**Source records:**
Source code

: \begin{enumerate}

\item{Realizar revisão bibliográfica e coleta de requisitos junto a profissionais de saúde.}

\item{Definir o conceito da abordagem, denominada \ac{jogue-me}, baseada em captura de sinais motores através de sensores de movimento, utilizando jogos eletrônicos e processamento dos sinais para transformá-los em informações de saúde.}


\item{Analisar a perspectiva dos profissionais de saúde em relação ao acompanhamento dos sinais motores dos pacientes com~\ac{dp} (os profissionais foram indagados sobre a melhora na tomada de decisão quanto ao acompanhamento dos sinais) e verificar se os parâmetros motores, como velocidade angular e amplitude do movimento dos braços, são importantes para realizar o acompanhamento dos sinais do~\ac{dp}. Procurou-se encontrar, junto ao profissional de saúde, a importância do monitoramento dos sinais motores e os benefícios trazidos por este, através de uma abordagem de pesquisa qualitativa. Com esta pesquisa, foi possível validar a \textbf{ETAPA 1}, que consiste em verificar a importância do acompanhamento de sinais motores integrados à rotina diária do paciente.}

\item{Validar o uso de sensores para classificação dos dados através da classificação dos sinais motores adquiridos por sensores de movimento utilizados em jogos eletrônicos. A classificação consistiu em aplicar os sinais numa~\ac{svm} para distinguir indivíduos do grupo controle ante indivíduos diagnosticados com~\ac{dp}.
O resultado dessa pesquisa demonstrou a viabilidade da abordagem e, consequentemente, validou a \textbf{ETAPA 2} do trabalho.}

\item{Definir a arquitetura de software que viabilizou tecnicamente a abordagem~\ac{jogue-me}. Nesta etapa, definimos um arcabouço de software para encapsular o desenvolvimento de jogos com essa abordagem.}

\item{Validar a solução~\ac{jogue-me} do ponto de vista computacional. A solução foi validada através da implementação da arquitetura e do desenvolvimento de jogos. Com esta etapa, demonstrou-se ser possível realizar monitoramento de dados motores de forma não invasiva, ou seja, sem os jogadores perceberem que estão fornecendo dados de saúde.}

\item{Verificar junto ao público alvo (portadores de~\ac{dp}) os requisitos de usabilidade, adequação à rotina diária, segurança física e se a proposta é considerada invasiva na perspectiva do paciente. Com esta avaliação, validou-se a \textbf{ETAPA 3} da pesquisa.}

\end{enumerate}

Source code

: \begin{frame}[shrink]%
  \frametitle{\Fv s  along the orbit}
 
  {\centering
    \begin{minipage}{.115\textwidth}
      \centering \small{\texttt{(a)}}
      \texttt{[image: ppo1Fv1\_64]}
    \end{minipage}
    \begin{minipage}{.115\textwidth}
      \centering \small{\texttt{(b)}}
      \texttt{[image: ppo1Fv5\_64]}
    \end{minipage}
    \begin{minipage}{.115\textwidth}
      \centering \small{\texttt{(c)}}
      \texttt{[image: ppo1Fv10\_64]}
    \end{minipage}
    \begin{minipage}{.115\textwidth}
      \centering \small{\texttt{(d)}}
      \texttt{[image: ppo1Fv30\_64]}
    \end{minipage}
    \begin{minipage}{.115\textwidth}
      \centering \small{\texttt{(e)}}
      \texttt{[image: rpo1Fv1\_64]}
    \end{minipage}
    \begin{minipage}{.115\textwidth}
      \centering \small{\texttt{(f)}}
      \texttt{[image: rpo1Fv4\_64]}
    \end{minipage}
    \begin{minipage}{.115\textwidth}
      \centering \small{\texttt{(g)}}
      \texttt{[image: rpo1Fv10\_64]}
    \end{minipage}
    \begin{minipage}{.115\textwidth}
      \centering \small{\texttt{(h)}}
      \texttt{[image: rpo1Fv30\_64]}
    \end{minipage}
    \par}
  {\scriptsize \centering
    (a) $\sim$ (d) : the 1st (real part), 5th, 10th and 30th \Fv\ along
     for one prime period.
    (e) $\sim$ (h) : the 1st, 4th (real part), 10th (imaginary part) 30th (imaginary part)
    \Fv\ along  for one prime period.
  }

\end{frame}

**Problem description:** All the records above need to be set down again exactly as they were given.

**Result of the task:**
Source code

: \begin{enumerate}

\item{Realizar revisão bibliográfica e coleta de requisitos junto a profissionais de saúde.}

\item{Definir o conceito da abordagem, denominada \ac{jogue-me}, baseada em captura de sinais motores através de sensores de movimento, utilizando jogos eletrônicos e processamento dos sinais para transformá-los em informações de saúde.}


\item{Analisar a perspectiva dos profissionais de saúde em relação ao acompanhamento dos sinais motores dos pacientes com~\ac{dp} (os profissionais foram indagados sobre a melhora na tomada de decisão quanto ao acompanhamento dos sinais) e verificar se os parâmetros motores, como velocidade angular e amplitude do movimento dos braços, são importantes para realizar o acompanhamento dos sinais do~\ac{dp}. Procurou-se encontrar, junto ao profissional de saúde, a importância do monitoramento dos sinais motores e os benefícios trazidos por este, através de uma abordagem de pesquisa qualitativa. Com esta pesquisa, foi possível validar a \textbf{ETAPA 1}, que consiste em verificar a importância do acompanhamento de sinais motores integrados à rotina diária do paciente.}

\item{Validar o uso de sensores para classificação dos dados através da classificação dos sinais motores adquiridos por sensores de movimento utilizados em jogos eletrônicos. A classificação consistiu em aplicar os sinais numa~\ac{svm} para distinguir indivíduos do grupo controle ante indivíduos diagnosticados com~\ac{dp}.
O resultado dessa pesquisa demonstrou a viabilidade da abordagem e, consequentemente, validou a \textbf{ETAPA 2} do trabalho.}

\item{Definir a arquitetura de software que viabilizou tecnicamente a abordagem~\ac{jogue-me}. Nesta etapa, definimos um arcabouço de software para encapsular o desenvolvimento de jogos com essa abordagem.}

\item{Validar a solução~\ac{jogue-me} do ponto de vista computacional. A solução foi validada através da implementação da arquitetura e do desenvolvimento de jogos. Com esta etapa, demonstrou-se ser possível realizar monitoramento de dados motores de forma não invasiva, ou seja, sem os jogadores perceberem que estão fornecendo dados de saúde.}

\item{Verificar junto ao público alvo (portadores de~\ac{dp}) os requisitos de usabilidade, adequação à rotina diária, segurança física e se a proposta é considerada invasiva na perspectiva do paciente. Com esta avaliação, validou-se a \textbf{ETAPA 3} da pesquisa.}

\end{enumerate}

Source code

: \begin{frame}[shrink]%
  \frametitle{\Fv s  along the orbit}
 
  {\centering
    \begin{minipage}{.115\textwidth}
      \centering \small{\texttt{(a)}}
      \texttt{[image: ppo1Fv1\_64]}
    \end{minipage}
    \begin{minipage}{.115\textwidth}
      \centering \small{\texttt{(b)}}
      \texttt{[image: ppo1Fv5\_64]}
    \end{minipage}
    \begin{minipage}{.115\textwidth}
      \centering \small{\texttt{(c)}}
      \texttt{[image: ppo1Fv10\_64]}
    \end{minipage}
    \begin{minipage}{.115\textwidth}
      \centering \small{\texttt{(d)}}
      \texttt{[image: ppo1Fv30\_64]}
    \end{minipage}
    \begin{minipage}{.115\textwidth}
      \centering \small{\texttt{(e)}}
      \texttt{[image: rpo1Fv1\_64]}
    \end{minipage}
    \begin{minipage}{.115\textwidth}
      \centering \small{\texttt{(f)}}
      \texttt{[image: rpo1Fv4\_64]}
    \end{minipage}
    \begin{minipage}{.115\textwidth}
      \centering \small{\texttt{(g)}}
      \texttt{[image: rpo1Fv10\_64]}
    \end{minipage}
    \begin{minipage}{.115\textwidth}
      \centering \small{\texttt{(h)}}
      \texttt{[image: rpo1Fv30\_64]}
    \end{minipage}
    \par}
  {\scriptsize \centering
    (a) $\sim$ (d) : the 1st (real part), 5th, 10th and 30th \Fv\ along
     for one prime period.
    (e) $\sim$ (h) : the 1st, 4th (real part), 10th (imaginary part) 30th (imaginary part)
    \Fv\ along  for one prime period.
  }

\end{frame}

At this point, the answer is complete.